Wherever Friday’s action leads, many observers saw it as little short of astounding that the administration is reaching out to what is widely viewed as one of the world’s most repressive and unpredictable regimes, a Stalinist throwback with an egregious human rights record and ambitions to build nuclear warheads and the missiles to deliver them.
U.S. officials say the decision came after alternatives--including working to undermine the regime, encourage internal reforms or continue the status quo--were rejected as impractical and dangerous.
Perry underscored the hazards of diplomatic inaction Friday by describing a June 1994 incident in which he said the U.S. and North Korea came close to armed conflict over Pyongyang’s nuclear program. That crisis was defused when North Korea agreed to suspend its nuclear efforts in return for a pledge by outsiders--mainly Japan and South Korea--to build two light-water nuclear reactors in the North.
Not surprisingly, Friday’s decision was greeted on Capitol Hill with a mixture of praise from leading Democrats and angry criticism, especially from conservative Republicans.
“I’m dumbfounded,” said Rep. Christopher Cox (R-Newport Beach). “Based on both the public and private discussions [with Perry], there’s no basis for this decision. It’s a reward for bad behavior.”
However, the ranking Democrat on the Senate Foreign Relations Committee, Delaware Sen. Joseph R. Biden Jr., applauded the Clinton administration’s move, calling it “a modest step along the path toward peace in a very important region.”
It was not immediately clear what the next move might be in U.S.-North Korean contacts, although some speculated that it might be to move them to a higher level of representation.

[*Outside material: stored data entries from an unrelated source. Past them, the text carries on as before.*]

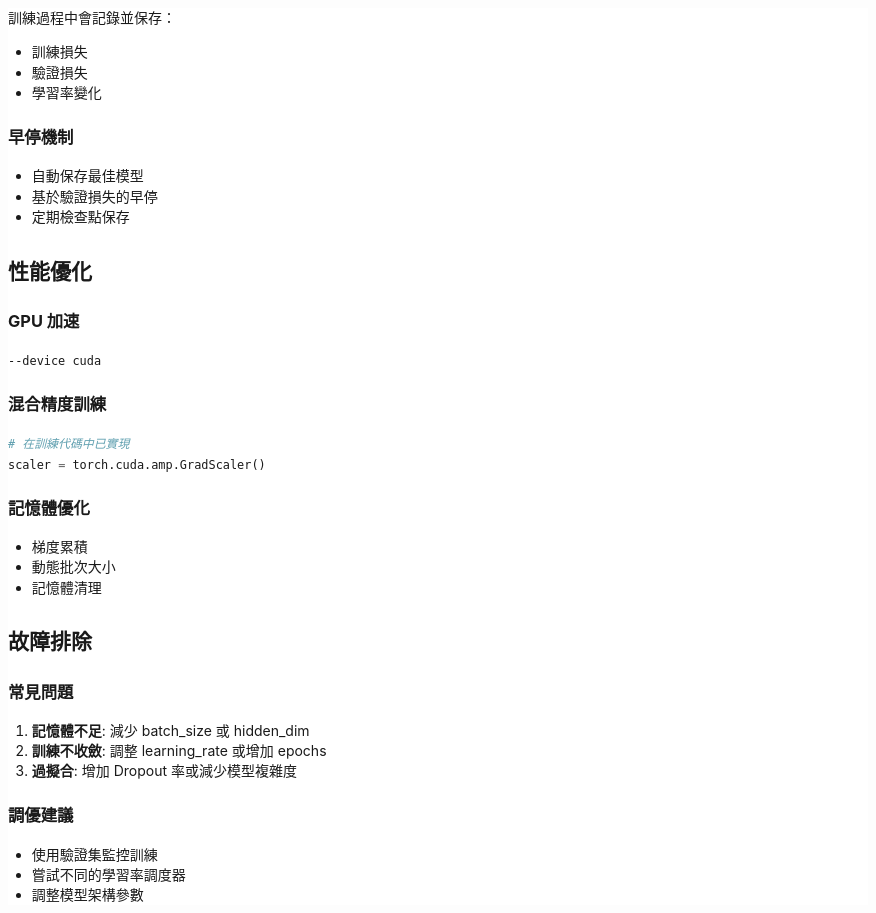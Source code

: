 訓練過程中會記錄並保存：

- 訓練損失
- 驗證損失
- 學習率變化

### 早停機制

- 自動保存最佳模型
- 基於驗證損失的早停
- 定期檢查點保存

## 性能優化

### GPU 加速

```bash
--device cuda
```

### 混合精度訓練

```python
# 在訓練代碼中已實現
scaler = torch.cuda.amp.GradScaler()
```

### 記憶體優化

- 梯度累積
- 動態批次大小
- 記憶體清理

## 故障排除

### 常見問題

1. **記憶體不足**: 減少 batch_size 或 hidden_dim
2. **訓練不收斂**: 調整 learning_rate 或增加 epochs
3. **過擬合**: 增加 Dropout 率或減少模型複雜度

### 調優建議

- 使用驗證集監控訓練
- 嘗試不同的學習率調度器
- 調整模型架構參數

“We’ll look for some indication on North Korea’s part,” said Robert Suttinger of the Brookings Institution in Washington, a former Clinton administration advisor on Asia. “The next move is up to them if they want to continue the process.”
(BEGIN TEXT OF INFOBOX / INFOGRAPHIC)
What Changes, What Doesn’t
Restrictions against North Korea will be eased on:
* U.S. imports of raw materials and most goods made in North Korea.
* Sales of most U.S. consumer goods and financial services to North Korea.
* U.S. investment in agriculture, mining, petroleum, timber, transportation, road building, travel and tourism.
* Direct financial help from U.S. citizens to relatives or other individual North Koreans.
* U.S. transport of ordinary cargo to and from North Korea by ship and plane.
* Commercial flights between the United States and North Korea.
Restrictions remain on:
* Sales of U.S. weapons and missile-related technology.
* Unlicensed export of “dual-use” goods or technology--items that could have military uses--regulated by the Commerce Department.
* U.S. foreign aid, including help from the Peace Corps and the Export-Import Bank Act.
* U.S. support for other international loans to North Korea.
* Unauthorized financial transactions between U.S. individuals and the North Korean government.